Set down exactly the lines in the records below that run from the line with "#### Descrição" to the line with "#### Bastidores", inclusive, and nothing more.
==================================================
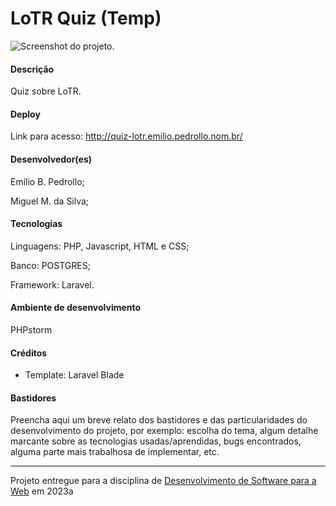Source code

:# LoTR Quiz (Temp)

![Screenshot do projeto](https://mdswanson.com/static/chops-ux-step-4.png "Screenshot do projeto").

#### Descrição

Quiz sobre LoTR.

#### Deploy

Link para acesso: http://quiz-lotr.emilio.pedrollo.nom.br/


#### Desenvolvedor(es)

Emílio B. Pedrollo;

Miguel M. da Silva;

#### Tecnologias

Linguagens: PHP, Javascript, HTML e CSS;

Banco: POSTGRES;

Framework: Laravel.

#### Ambiente de desenvolvimento

PHPstorm

#### Créditos

- Template: Laravel Blade

#### Bastidores

Preencha aqui um breve relato dos bastidores e das particularidades do desenvolvimento do projeto, por exemplo: escolha do tema, algum detalhe marcante sobre as tecnologias usadas/aprendidas, bugs encontrados, alguma parte mais trabalhosa de implementar, etc.



---
Projeto entregue para a disciplina de [Desenvolvimento de Software para a Web](http://github.com/andreainfufsm/elc1090-2023a) em 2023a
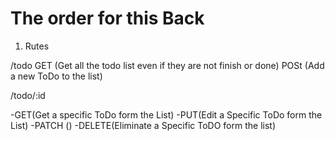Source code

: # The order for this Back 

1. Rutes 

/todo
GET (Get all the todo list even if they are not finish or done)
POSt (Add a new ToDo to the list)

/todo/:id

-GET(Get a specific ToDo form the List)
-PUT(Edit a Specific ToDo form the List)
-PATCH ()
-DELETE(Eliminate a Specific ToDO form the list)


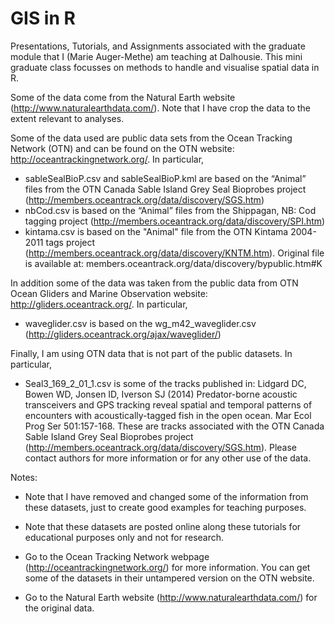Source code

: # GIS in R

Presentations, Tutorials, and Assignments associated with the graduate module that I (Marie Auger-Methe) am teaching at Dalhousie. This mini graduate class focusses on methods to handle and visualise spatial data in R.

Some of the data come from the Natural Earth website (http://www.naturalearthdata.com/). Note that I have crop the data to the extent relevant to analyses.

Some of the data used are public data sets from the Ocean Tracking Network (OTN) and can be found on the OTN website: http://oceantrackingnetwork.org/. In particular, 
- sableSealBioP.csv and sableSealBioP.kml are based on the “Animal” files from the OTN Canada Sable Island Grey Seal Bioprobes project (http://members.oceantrack.org/data/discovery/SGS.htm)
- nbCod.csv is based on the “Animal” files from the Shippagan, NB: Cod tagging project (http://members.oceantrack.org/data/discovery/SPI.htm)
- kintama.csv is based on the "Animal" file from the OTN Kintama 2004-2011 tags project (http://members.oceantrack.org/data/discovery/KNTM.htm). Original file is available at: members.oceantrack.org/data/discovery/bypublic.htm#K

In addition some of the data was taken from the public data from OTN Ocean Gliders and Marine Observation website: http://gliders.oceantrack.org/. In particular,
- waveglider.csv is based on the wg_m42_waveglider.csv (http://gliders.oceantrack.org/ajax/waveglider/) 

Finally, I am using OTN data that is not part of the public datasets. In particular, 
- Seal3_169_2_01_1.csv is some of the tracks published in: 
  Lidgard DC, Bowen WD, Jonsen ID, Iverson SJ (2014) Predator-borne acoustic transceivers and GPS tracking reveal spatial and temporal patterns of encounters with acoustically-tagged fish in the open ocean. Mar Ecol Prog Ser 501:157-168. 
  These are tracks associated with the OTN Canada Sable Island Grey Seal Bioprobes project (http://members.oceantrack.org/data/discovery/SGS.htm). Please contact authors for more information or for any other use of the data.

Notes:

- Note that I have removed and changed some of the information from these datasets, just to create good examples for teaching purposes.

- Note that these datasets are posted online along these tutorials for educational purposes only and not for research.

- Go to the Ocean Tracking Network webpage (http://oceantrackingnetwork.org/) for more information. You can get some of the datasets in their untampered version on the OTN website.

- Go to the Natural Earth website (http://www.naturalearthdata.com/) for the original data.

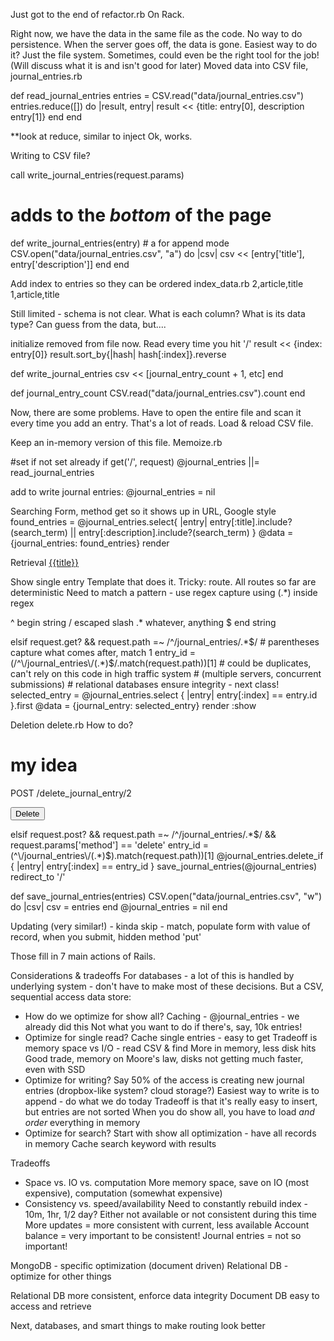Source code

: Just got to the end of refactor.rb
On Rack.

Right now, we have the data in the same file as the code.
No way to do persistence. When the server goes off, the data is gone.
Easiest way to do it? Just the file system. Sometimes, could even be the right tool for the job!
(Will discuss what it is and isn't good for later)
Moved data into CSV file, journal_entries.rb

def read_journal_entries
	entries = CSV.read("data/journal_entries.csv")
	entries.reduce([]) do |result, entry|
		result << {title: entry[0], description entry[1]}
	end
end

**look at reduce, similar to inject
Ok, works.

Writing to CSV file?

call write_journal_entries(request.params)

# adds to the *bottom* of the page
def write_journal_entries(entry)
	# a for append mode
	CSV.open("data/journal_entries.csv", "a") do |csv|
		csv << [entry['title'], entry['description']]
	end
end

Add index to entries so they can be ordered
index_data.rb
2,article,title
1,article,title

Still limited - schema is not clear. What is each column? What is its data type? Can guess from the data, but....

initialize removed from file now. Read every time you hit '/'
result << {index: entry[0]}
result.sort_by{|hash| hash[:index]}.reverse

def write_journal_entries
	csv << [journal_entry_count + 1, etc]
end

def journal_entry_count
	CSV.read("data/journal_entries.csv").count
end

Now, there are some problems.
Have to open the entire file and scan it every time you add an entry. That's a lot of reads. Load & reload CSV file.

Keep an in-memory version of this file.
Memoize.rb

#set if not set already
if get('/', request)
	@journal_entries ||= read_journal_entries

add to write journal entries:
	@journal_entries = nil

Searching
Form, method get so it shows up in URL, Google style
found_entries = @journal_entries.select{ |entry| entry[:title].include?(search_term) || entry[:description].include?(search_term) }
@data = {journal_entries: found_entries}
render

Retrieval
<a href="/journal_entries{{/index}}">{{title}}</a>

Show single entry
Template that does it.
Tricky: route. All routes so far are deterministic
Need to match a pattern - use regex
capture using (.*) inside regex

^ begin string
\/ escaped slash
.* whatever, anything
$ end string

elsif request.get? && request.path =~ /^\/journal_entries\/.*$/
	# parentheses capture what comes after, match 1
	entry_id = (/^\/journal_entries\/(.*)$/.match(request.path))[1]
	# could be duplicates, can't rely on this code in high traffic system
	# (multiple servers, concurrent submissions)
	# relational databases ensure integrity - next class!
	selected_entry = @journal_entries.select { |entry| entry[:index] == entry.id }.first
	@data = {journal_entry: selected_entry}
	render :show

Deletion
delete.rb
How to do?
# my idea
POST
/delete_journal_entry/2
<form action "/journal_entries/{{index}}", method="post">
	<input type="hidden" name="method" value="delete">
	<input type="submit" value="Delete">
</form>

elsif request.post? && request.path =~ /^\/journal_entries\/.*$/ && request.params['method'] == 'delete'
	entry_id = (^\/journal_entries\/(.*)$).match(request.path))[1]
	@journal_entries.delete_if { |entry| entry[:index] == entry_id }
	save_journal_entries(@journal_entries)
	redirect_to '/'

def save_journal_entries(entries)
	CSV.open("data/journal_entries.csv", "w") do |csv|
		csv = entries
	end
	@journal_entries = nil
end

Updating (very similar!) - kinda skip - match, populate form with value of record, when you submit, hidden method 'put'

Those fill in 7 main actions of Rails.

Considerations & tradeoffs
For databases - a lot of this is handled by underlying system - don't have to make most of these decisions.
But a CSV, sequential access data store:
- How do we optimize for show all?
	Caching - @journal_entries - we already did this
	Not what you want to do if there's, say, 10k entries!
- Optimize for single read?
	Cache single entries - easy to get
	Tradeoff is memory space vs I/O - read CSV & find
	More in memory, less disk hits 
	Good trade, memory on Moore's law, disks not getting much faster, even with SSD
- Optimize for writing?
	Say 50% of the access is creating new journal entries (dropbox-like system? cloud storage?)
	Easiest way to write is to append - do what we do today
	Tradeoff is that it's really easy to insert, but entries are not sorted
	When you do show all, you have to load *and order* everything in memory
- Optimize for search?
	Start with show all optimization - have all records in memory
	Cache search keyword with results

Tradeoffs
- Space vs. IO vs. computation
	More memory space, save on IO (most expensive), computation (somewhat expensive)
- Consistency vs. speed/availability
	Need to constantly rebuild index - 10m, 1hr, 1/2 day?
	Either not available or not consistent during this time
	More updates = more consistent with current, less available
	Account balance = very important to be consistent!
	Journal entries = not so important!

MongoDB - specific optimization (document driven)
Relational DB - optimize for other things

Relational DB more consistent, enforce data integrity
Document DB easy to access and retrieve

Next, databases, and smart things to make routing look better
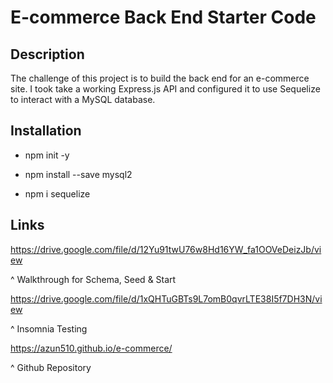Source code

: # E-commerce Back End Starter Code

## Description

The challenge of this project is to build the back end for an e-commerce site. I took take a working Express.js API and configured it to use Sequelize to interact with a MySQL database. 
  
## Installation 

  * npm init -y
  
  * npm install --save mysql2
  
  * npm i sequelize

## Links
https://drive.google.com/file/d/12Yu91twU76w8Hd16YW_fa1OOVeDeizJb/view

^ Walkthrough for Schema, Seed & Start

https://drive.google.com/file/d/1xQHTuGBTs9L7omB0qvrLTE38I5f7DH3N/view

^ Insomnia Testing 

https://azun510.github.io/e-commerce/

^ Github Repository
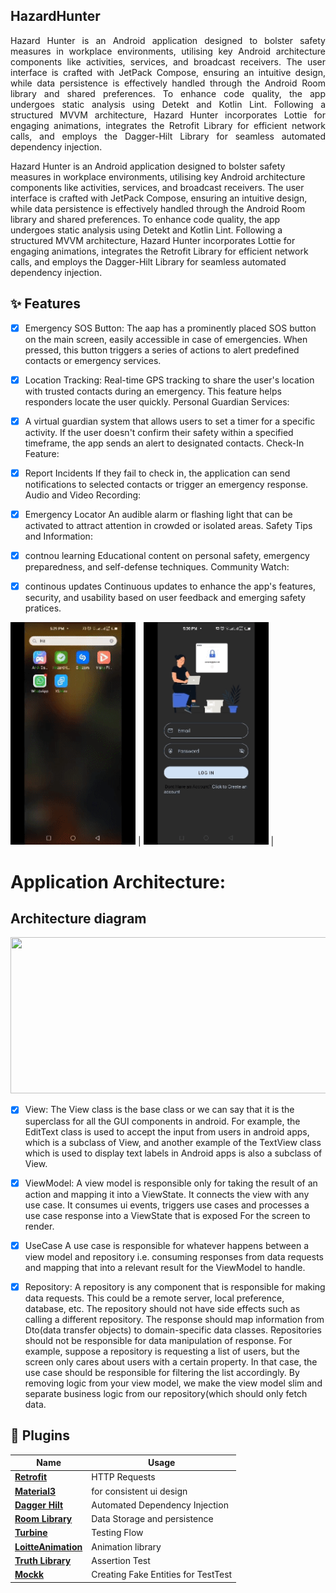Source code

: ## HazardHunter
<div style='text-align: justify;'>
Hazard Hunter is an Android application designed to bolster safety measures in workplace environments, utilising key Android architecture components like activities, services, and broadcast receivers. The user interface is crafted with JetPack Compose, ensuring an intuitive design, while data persistence is effectively handled through the Android Room library and shared preferences. To enhance code quality, the app undergoes static analysis using Detekt and Kotlin Lint. Following a structured MVVM architecture, Hazard Hunter incorporates Lottie for engaging animations, integrates the Retrofit Library for efficient network calls, and employs the Dagger-Hilt Library for seamless automated dependency injection. 
</div>


Hazard Hunter is an Android application designed to bolster safety measures in workplace environments, utilising key Android architecture components like activities, services, and broadcast receivers. The user interface is crafted with JetPack Compose, ensuring an intuitive design, while data persistence is effectively handled through the Android Room library and shared preferences. To enhance code quality, the app undergoes static analysis using Detekt and Kotlin Lint. Following a structured MVVM architecture, Hazard Hunter incorporates Lottie for engaging animations, integrates the Retrofit Library for efficient network calls, and employs the Dagger-Hilt Library for seamless automated dependency injection. 

## ✨ Features

- [x] Emergency SOS Button:
      The aap has a prominently placed SOS button on the main screen, easily accessible in case of emergencies. When pressed, this button triggers a series of actions to alert predefined contacts or emergency 
services.

- [x] Location Tracking:
Real-time GPS tracking to share the user's location with trusted contacts during an emergency. This feature helps responders locate the user quickly.
Personal Guardian Services:

- [x] A virtual guardian system that allows users to set a timer for a specific activity. If the user doesn't confirm their safety within a specified timeframe, the app sends an alert to designated contacts.
Check-In Feature:

- [x] Report Incidents
   If they fail to check in, the application can send notifications to selected contacts or trigger an emergency response. Audio and Video Recording:

- [x] Emergency Locator
An audible alarm or flashing light that can be activated to attract attention in crowded or isolated areas.
Safety Tips and Information:

- [x] contnou learning
Educational content on personal safety, emergency preparedness, and self-defense techniques.
Community Watch:

- [x] continous updates
Continuous updates to enhance the app's features, security, and usability based on user feedback and emerging safety pratices.




<img src="app/src/main/res/drawable/hazardhunt.gif" width="200"> | <img src="app/src/main/res/drawable/hazardhunt2.gif" width="200"> |

# Application Architecture:

## Architecture diagram

<img src="app/src/main/res/drawable/mvvm.gif" width="1000" height="250">


- [x] View:
The View class is the base class or we can say that it is the superclass for all the GUI components in android. For example, the EditText class is used to accept the input from users in android apps, which is a subclass of View, and another example of the TextView class which is used to display text labels in Android apps is also a subclass of View. 

- [x] ViewModel:
A view model is responsible only for taking the result of an action and mapping it into a ViewState. It connects the view with any use case. It consumes ui events, triggers use cases and processes a use case response into a ViewState that is exposed For the screen to render.

- [x] UseCase
 A use case is responsible for whatever happens between a view model and repository i.e. consuming responses from data requests and mapping that into a relevant result for the ViewModel to handle.

- [x] Repository:
A repository is any component that is responsible for making data requests. This could be a remote server, local preference, database, etc. The repository should not have side effects such as calling a different repository. The response should map information from Dto(data transfer objects) to domain-specific data classes.
 Repositories should not be responsible for data manipulation of response. For example, suppose a repository is requesting a list of users, but the screen only cares about users with a certain property. In that case, the use case should be responsible for filtering the list accordingly. By removing logic from your view model, we make the view model slim and separate business logic from our repository(which should only fetch data.





## 🔌 Plugins

| Name                                                    | Usage                                               |
| ------------------------------------------------------- | --------------------------------------------------- |
| [**Retrofit**](https://square.github.io/retrofit/)      | HTTP Requests                                       |
| [**Material3**](https://bumptech.github.io/glide/)          | for consistent ui design                                |
| [**Dagger Hilt**](https://developer.android.com/training/dependency-injection/hilt-android/)| Automated Dependency Injection                |
| [**Room Library**](https://developer.android.com/jetpack/androidx/releases/room)| Data Storage and persistence|
| [**Turbine**](https://github.com/cashapp/turbine)| Testing Flow|
| [**LoitteAnimation**](https://airbnb.io/projects/lottie-android/)|Animation library|
| [**Truth Library**](https://truth.dev/)|Assertion Test|
| [**Mockk**](https://mockk.io/)|Creating Fake Entities for TestTest|



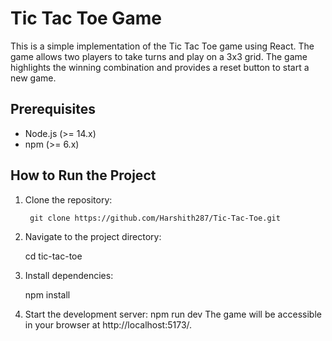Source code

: # Tic Tac Toe Game

This is a simple implementation of the Tic Tac Toe game using React. The game allows two players to take turns and play on a 3x3 grid. The game highlights the winning combination and provides a reset button to start a new game.

## Prerequisites

- Node.js (>= 14.x)
- npm (>= 6.x) 

## How to Run the Project

1. Clone the repository:

        git clone https://github.com/Harshith287/Tic-Tac-Toe.git

2. Navigate to the project directory:
	
	cd tic-tac-toe

3. Install dependencies:

	npm install

4. Start the development server:
	npm run dev
The game will be accessible in your browser at http://localhost:5173/.

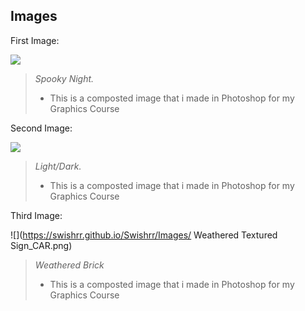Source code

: ## Images

First Image:

![](https://swishrr.github.io/Swishrr/Images/Final_Project.jpg)

> _Spooky Night._
> - This is a composted image that i made in Photoshop for my Graphics Course


Second Image:

![](https://swishrr.github.io/Swishrr/Images/Composted_Image.png)

> _Light/Dark._
> - This is a composted image that i made in Photoshop for my Graphics Course


Third Image:

![](https://swishrr.github.io/Swishrr/Images/ Weathered Textured Sign_CAR.png)

> _Weathered Brick_
> - This is a composted image that i made in Photoshop for my Graphics Course

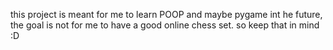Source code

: this project is meant for me to learn POOP and maybe pygame int he future, the goal is not for me to have a good online chess set. so keep that in mind :D

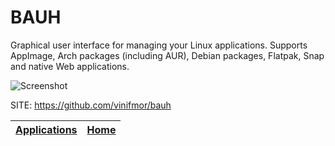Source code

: # BAUH

 Graphical user interface for managing your Linux applications.
 Supports AppImage, Arch packages (including AUR), Debian packages,
 Flatpak, Snap and native Web applications.
 
 ![Screenshot](https://raw.githubusercontent.com/vinifmor/bauh-files/master/pictures/panel-themes.gif)
 
 SITE: https://github.com/vinifmor/bauh

 | [Applications](https://portable-linux-apps.github.io/apps.html) | [Home](https://portable-linux-apps.github.io)
 | --- | --- |
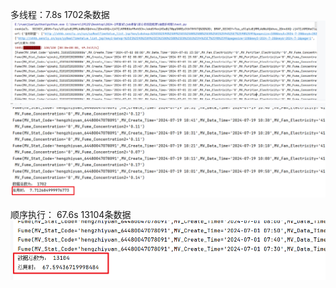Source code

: 


多线程：7.8s  1702条数据
![img.png](img.png)
![img_3.png](img_3.png)


顺序执行： 67.6s  13104条数据
![img_4.png](img_4.png)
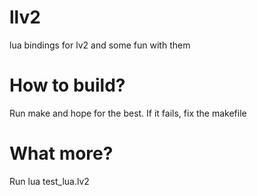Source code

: llv2
====

lua bindings for lv2 and some fun with them

# How to build?

Run make and hope for the best. If it fails, fix the makefile

# What more?

Run lua test_lua.lv2


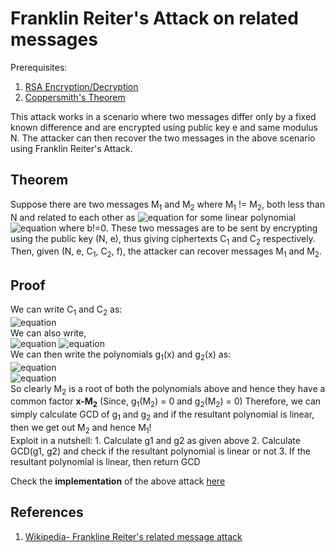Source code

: # Franklin Reiter's Attack on related messages

Prerequisites:
1. [RSA Encryption/Decryption](https://github.com/ashutosh1206/Crypton/blob/master/RSA-encryption/README.md) 
2. [Coppersmith's Theorem](https://github.com/ashutosh1206/Crypton/blob/master/RSA-encryption/Attack-Coppersmith/README.md)

This attack works in a scenario where two messages differ only by a fixed known difference and are encrypted using public key e and same modulus N. The attacker can then recover the two messages in the above scenario using Franklin Reiter's Attack.

## Theorem
Suppose there are two messages M<sub>1</sub> and M<sub>2</sub> where M<sub>1</sub> != M<sub>2</sub>, both less than N and related to each other as ![equation](https://latex.codecogs.com/png.latex?{\displaystyle&space;M_{1}\equiv&space;f(M_{2}){\pmod&space;{N}}}) for some linear polynomial ![equation](https://latex.codecogs.com/png.latex?{\displaystyle&space;f=ax&plus;b\in&space;\mathbb&space;{Z}&space;_{N}[x]}) where b!=0. These two messages are to be sent by encrypting using the public key (N, e), thus giving ciphertexts C<sub>1</sub> and C<sub>2</sub> respectively. Then, given (N, e, C<sub>1</sub>, C<sub>2</sub>, f), the attacker can recover messages M<sub>1</sub> and M<sub>2</sub>.
  
  
## Proof
We can write C<sub>1</sub> and C<sub>2</sub> as:  
![equation](https://latex.codecogs.com/png.latex?{\displaystyle&space;C_{1}\equiv&space;M_{1}^{e}{\pmod&space;{N}}})  
We can also write,  
![equation](https://latex.codecogs.com/png.latex?{\displaystyle&space;C_{1}\equiv&space;(f(M_{2})&space;mod&space;N)^{e}{\pmod&space;{N}}})  
![equation](https://latex.codecogs.com/png.latex?{\displaystyle&space;C_{1}\equiv&space;M_{1}^{e}{\pmod&space;{N}}})  
We can then write the polynomials g<sub>1</sub>(x) and g<sub>2</sub>(x) as:  
![equation](https://latex.codecogs.com/png.latex?{\displaystyle&space;g_{1}(x)=f(x)^{e}-C_{1}\in&space;\mathbb&space;{Z}&space;_{N}[x]})  
![equation](https://latex.codecogs.com/png.latex?g_{2}(x)=x^{e}-C_{2}\in&space;{\mathbb&space;{Z}}_{N}[x])  
So clearly M<sub>2</sub> is a root of both the polynomials above and hence they have a common factor **x-M<sub>2</sub>** (Since, g<sub>1</sub>(M<sub>2</sub>) = 0 and g<sub>2</sub>(M<sub>2</sub>) = 0)
Therefore, we can simply calculate GCD of g<sub>1</sub> and  g<sub>2</sub> and if the resultant polynomial is linear, then we get out M<sub>2</sub> and hence M<sub>1</sub>!  
    Exploit in a nutshell:
    1. Calculate g1 and g2 as given above
    2. Calculate GCD(g1, g2) and check if the resultant polynomial is linear or not
    3. If the resultant polynomial is linear, then return GCD
  
Check the **implementation** of the above attack [here](exploit.py)
  
## References
1. [Wikipedia- Frankline Reiter's related message attack](https://en.wikipedia.org/wiki/Coppersmith%27s_attack#Franklin-Reiter_related-message_attack)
==================================================
TASK SOLUTION
#### Descrição

Quiz sobre LoTR.

#### Deploy

Link para acesso: http://quiz-lotr.emilio.pedrollo.nom.br/


#### Desenvolvedor(es)

Emílio B. Pedrollo;

Miguel M. da Silva;

#### Tecnologias

Linguagens: PHP, Javascript, HTML e CSS;

Banco: POSTGRES;

Framework: Laravel.

#### Ambiente de desenvolvimento

PHPstorm

#### Créditos

- Template: Laravel Blade

#### Bastidores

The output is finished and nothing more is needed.